By Jane Bussey
TAX EVASION
A federal judge threw the book at Marc M. Harris on Friday, calling the one-time poster boy for offshore financing the ''go-to man'' in a money-laundering and tax-evasion scheme and sentencing him to 17 years in prison and $26 million in restitution and fines.
Harris' attorney, Joaquin N. Fernandez, argued repeatedly against the lengthy prison term during the sentencing hearing, claiming his client was receiving harsher punishment for hiding the proceeds of a Freon gas smuggling scheme than the father-son team sentenced for the original crime.
But U.S. District Judge James I. Cohn overruled all but one of Fernandez's objections at the three-hour hearing in federal court in Fort Lauderdale.

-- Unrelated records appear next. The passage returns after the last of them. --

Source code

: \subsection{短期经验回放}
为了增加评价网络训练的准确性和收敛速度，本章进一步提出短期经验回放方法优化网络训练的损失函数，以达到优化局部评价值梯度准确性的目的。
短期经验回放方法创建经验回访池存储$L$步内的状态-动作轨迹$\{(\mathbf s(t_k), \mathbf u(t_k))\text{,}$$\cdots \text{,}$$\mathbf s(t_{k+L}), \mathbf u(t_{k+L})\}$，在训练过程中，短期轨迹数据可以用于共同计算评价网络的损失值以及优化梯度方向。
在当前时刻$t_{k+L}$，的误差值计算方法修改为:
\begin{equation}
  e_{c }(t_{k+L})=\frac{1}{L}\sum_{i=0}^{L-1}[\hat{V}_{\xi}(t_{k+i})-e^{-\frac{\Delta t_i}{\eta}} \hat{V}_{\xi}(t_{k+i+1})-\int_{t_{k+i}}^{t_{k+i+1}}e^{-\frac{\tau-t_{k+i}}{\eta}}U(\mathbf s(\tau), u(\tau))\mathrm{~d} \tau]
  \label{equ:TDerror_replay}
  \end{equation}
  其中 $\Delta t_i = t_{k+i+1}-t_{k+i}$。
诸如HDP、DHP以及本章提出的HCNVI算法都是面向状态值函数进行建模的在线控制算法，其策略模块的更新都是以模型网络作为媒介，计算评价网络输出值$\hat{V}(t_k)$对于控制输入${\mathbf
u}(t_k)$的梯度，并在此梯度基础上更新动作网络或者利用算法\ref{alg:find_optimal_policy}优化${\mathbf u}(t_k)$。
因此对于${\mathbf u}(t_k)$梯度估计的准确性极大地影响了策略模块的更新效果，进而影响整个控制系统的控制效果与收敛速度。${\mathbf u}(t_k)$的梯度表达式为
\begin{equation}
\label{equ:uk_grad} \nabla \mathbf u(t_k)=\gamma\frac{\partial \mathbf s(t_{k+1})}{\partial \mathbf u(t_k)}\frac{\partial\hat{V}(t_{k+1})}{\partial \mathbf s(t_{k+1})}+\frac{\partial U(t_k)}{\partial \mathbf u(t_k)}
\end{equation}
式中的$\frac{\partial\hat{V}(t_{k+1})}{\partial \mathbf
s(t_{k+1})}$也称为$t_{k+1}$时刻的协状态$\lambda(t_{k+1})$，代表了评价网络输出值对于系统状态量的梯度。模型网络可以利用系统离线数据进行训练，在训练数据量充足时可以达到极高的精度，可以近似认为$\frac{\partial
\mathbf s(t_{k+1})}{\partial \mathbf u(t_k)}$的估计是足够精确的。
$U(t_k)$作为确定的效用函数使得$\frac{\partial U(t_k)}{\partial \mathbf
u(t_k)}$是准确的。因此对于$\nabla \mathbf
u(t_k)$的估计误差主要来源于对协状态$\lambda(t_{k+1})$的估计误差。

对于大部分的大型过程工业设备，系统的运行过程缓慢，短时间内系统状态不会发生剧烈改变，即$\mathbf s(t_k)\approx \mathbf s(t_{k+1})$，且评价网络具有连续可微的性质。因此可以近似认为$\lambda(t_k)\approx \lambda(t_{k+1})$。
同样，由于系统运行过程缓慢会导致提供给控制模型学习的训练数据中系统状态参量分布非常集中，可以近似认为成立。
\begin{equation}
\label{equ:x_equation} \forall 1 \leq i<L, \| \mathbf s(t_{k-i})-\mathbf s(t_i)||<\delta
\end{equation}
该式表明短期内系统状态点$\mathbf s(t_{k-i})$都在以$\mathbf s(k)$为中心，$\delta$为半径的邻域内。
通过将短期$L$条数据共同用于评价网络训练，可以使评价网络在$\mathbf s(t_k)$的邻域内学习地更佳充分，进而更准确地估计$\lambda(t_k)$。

''The court finds that Mr. Harris was the go-to man,'' Cohn said. ``Mr. Harris was the one who devised the scheme; he was the one who directed the scheme and he was the one who orchestrated this scheme.''
A federal jury convicted Harris last November of tax evasion, money laundering and conspiracy in helping the Freon refrigerant smugglers, Aurelio and Joseph Vigna, and health and beauty aid supplier Moises Kriger, to cheat the Internal Revenue Service out of millions in excise and income taxes.

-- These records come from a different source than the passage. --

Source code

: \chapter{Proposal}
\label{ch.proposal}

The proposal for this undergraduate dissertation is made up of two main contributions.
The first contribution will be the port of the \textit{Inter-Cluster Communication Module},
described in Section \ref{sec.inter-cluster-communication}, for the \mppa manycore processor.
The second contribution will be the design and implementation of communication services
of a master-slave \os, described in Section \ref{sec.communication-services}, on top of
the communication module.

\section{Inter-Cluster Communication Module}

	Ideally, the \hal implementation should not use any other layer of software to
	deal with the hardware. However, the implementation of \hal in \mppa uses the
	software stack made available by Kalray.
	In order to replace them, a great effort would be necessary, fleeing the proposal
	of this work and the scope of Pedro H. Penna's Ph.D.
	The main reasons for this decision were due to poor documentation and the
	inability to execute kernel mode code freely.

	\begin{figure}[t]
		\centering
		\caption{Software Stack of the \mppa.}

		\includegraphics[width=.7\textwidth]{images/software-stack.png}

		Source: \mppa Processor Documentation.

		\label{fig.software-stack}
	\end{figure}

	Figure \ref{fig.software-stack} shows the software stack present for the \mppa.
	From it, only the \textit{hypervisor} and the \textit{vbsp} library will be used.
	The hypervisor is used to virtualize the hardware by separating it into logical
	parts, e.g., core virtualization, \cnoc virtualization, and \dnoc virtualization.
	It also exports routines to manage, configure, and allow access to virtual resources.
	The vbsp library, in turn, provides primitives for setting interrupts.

At the time, the IRS said Harris faced seven to nine years in prison.
But when the sentencing recommendations came in nearly double -- a pre-sentencing report called for prison time of 15 ½ years to 19 ½ years -- Fernandez battled point after point with Justice Department Tax Division trial lawyer Shelly L. Goldklang as he tried to gain a more lenient prison term before sentencing.
''He doesn't earn anything. He doesn't run the day-to-day operations,'' Fernandez said in arguing that Harris deserved to be treated like the others convicted in the schemes.
SENTENCING RULES
But Goldklang insisted the sentencing recommendations were correct and that the others had admitted responsibility. ''They cooperated and pled guilty,'' she said.

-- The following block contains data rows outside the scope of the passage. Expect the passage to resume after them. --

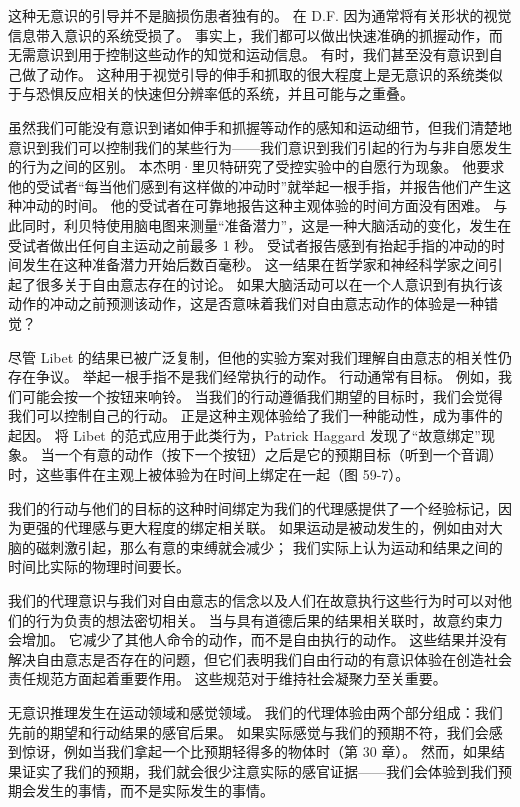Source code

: 这种无意识的引导并不是脑损伤患者独有的。 在 D.F. 因为通常将有关形状的视觉信息带入意识的系统受损了。 事实上，我们都可以做出快速准确的抓握动作，而无需意识到用于控制这些动作的知觉和运动信息。 有时，我们甚至没有意识到自己做了动作。 这种用于视觉引导的伸手和抓取的很大程度上是无意识的系统类似于与恐惧反应相关的快速但分辨率低的系统，并且可能与之重叠。

虽然我们可能没有意识到诸如伸手和抓握等动作的感知和运动细节，但我们清楚地意识到我们可以控制我们的某些行为——我们意识到我们引起的行为与非自愿发生的行为之间的区别。 本杰明·里贝特研究了受控实验中的自愿行为现象。 他要求他的受试者“每当他们感到有这样做的冲动时”就举起一根手指，并报告他们产生这种冲动的时间。 他的受试者在可靠地报告这种主观体验的时间方面没有困难。 与此同时，利贝特使用脑电图来测量“准备潜力”，这是一种大脑活动的变化，发生在受试者做出任何自主运动之前最多 1 秒。 受试者报告感到有抬起手指的冲动的时间发生在这种准备潜力开始后数百毫秒。 这一结果在哲学家和神经科学家之间引起了很多关于自由意志存在的讨论。 如果大脑活动可以在一个人意识到有执行该动作的冲动之前预测该动作，这是否意味着我们对自由意志动作的体验是一种错觉？

尽管 Libet 的结果已被广泛复制，但他的实验方案对我们理解自由意志的相关性仍存在争议。 举起一根手指不是我们经常执行的动作。 行动通常有目标。 例如，我们可能会按一个按钮来响铃。 当我们的行动遵循我们期望的目标时，我们会觉得我们可以控制自己的行动。 正是这种主观体验给了我们一种能动性，成为事件的起因。 将 Libet 的范式应用于此类行为，Patrick Haggard 发现了“故意绑定”现象。 当一个有意的动作（按下一个按钮）之后是它的预期目标（听到一个音调）时，这些事件在主观上被体验为在时间上绑定在一起（图 59-7）。

我们的行动与他们的目标的这种时间绑定为我们的代理感提供了一个经验标记，因为更强的代理感与更大程度的绑定相关联。 如果运动是被动发生的，例如由对大脑的磁刺激引起，那么有意的束缚就会减少； 我们实际上认为运动和结果之间的时间比实际的物理时间要长。

我们的代理意识与我们对自由意志的信念以及人们在故意执行这些行为时可以对他们的行为负责的想法密切相关。 当与具有道德后果的结果相关联时，故意约束力会增加。 它减少了其他人命令的动作，而不是自由执行的动作。 这些结果并没有解决自由意志是否存在的问题，但它们表明我们自由行动的有意识体验在创造社会责任规范方面起着重要作用。 这些规范对于维持社会凝聚力至关重要。

无意识推理发生在运动领域和感觉领域。 我们的代理体验由两个部分组成：我们先前的期望和行动结果的感官后果。 如果实际感觉与我们的预期不符，我们会感到惊讶，例如当我们拿起一个比预期轻得多的物体时（第 30 章）。 然而，如果结果证实了我们的预期，我们就会很少注意实际的感官证据——我们会体验到我们预期会发生的事情，而不是实际发生的事情。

Cohn also rejected arguments that Harris, who lived in Panama and then Nicaragua for more than a decade, was not a U.S. citizen or that his health required special attention not available in prison.
The judge also supported the contention that Harris should receive a more severe sentence because his use of fictitious entities, shell companies and offshore accounts demonstrated sophisticated money-laundering techniques.
He ordered Harris to pay $6,588,949.50 in restitution and an additional $20,324,560 in fines for the crimes in the 1990s.
OTHER ALLEGATIONS
Allegations that Harris bilked clients out of millions of dollars never came up at the trial or in the charges filed against him in the case.
But his reputation as a high flyer -- with strictly champagne and Jaguar tastes -- and as a crusader for the use of tax havens hung over the sentencing hearing.
Seated at the back of the court was David Marchant, editor of the Miami-based Offshore Alert, who was once sued for $30 million by Harris over a 1998 article in the newsletter that alleged Harris was running ''one of the biggest offshore scams of all times.'' Harris lost the lawsuit; he never even appeared in Miami for the proceedings, and questions over his operations crescendoed.
Harris, who attended court in prison garb and manacles, declined to speak at his sentencing hearing, just as he had kept silent throughout his trial. He left the courtroom quickly, as his mother and father stood in silence.
The 38-year-old Harris showed early promise, graduating from North Carolina Wesleyan College at 18 and earning an MBA from Columbia University at 20. He worked as an accountant in Miami, was once awarded the keys to the city by Miami Beach and even served as Florida spokesman for the brief 1988 presidential bid of Alexander Haig, former secretary of state in the Reagan administration.
PROMISE FALTERED
But even as his financial empire soared -- he once claimed to manage over $1 billion for clients in offshore companies and accounts -- his promise faltered. In 1989, claiming he was persecuted by the IRS, Harris fled to Panama, the principal tax haven in Latin America.
By 2002, Harris was on the move again, settling in Nicaragua, where the government detained him last June and expelled him from the country.
Fernandez won one concession. After announcing that he would be handling the appeal, the judge said he would recommend that Harris be allowed to remain in a nearby prison to be close to his attorneys.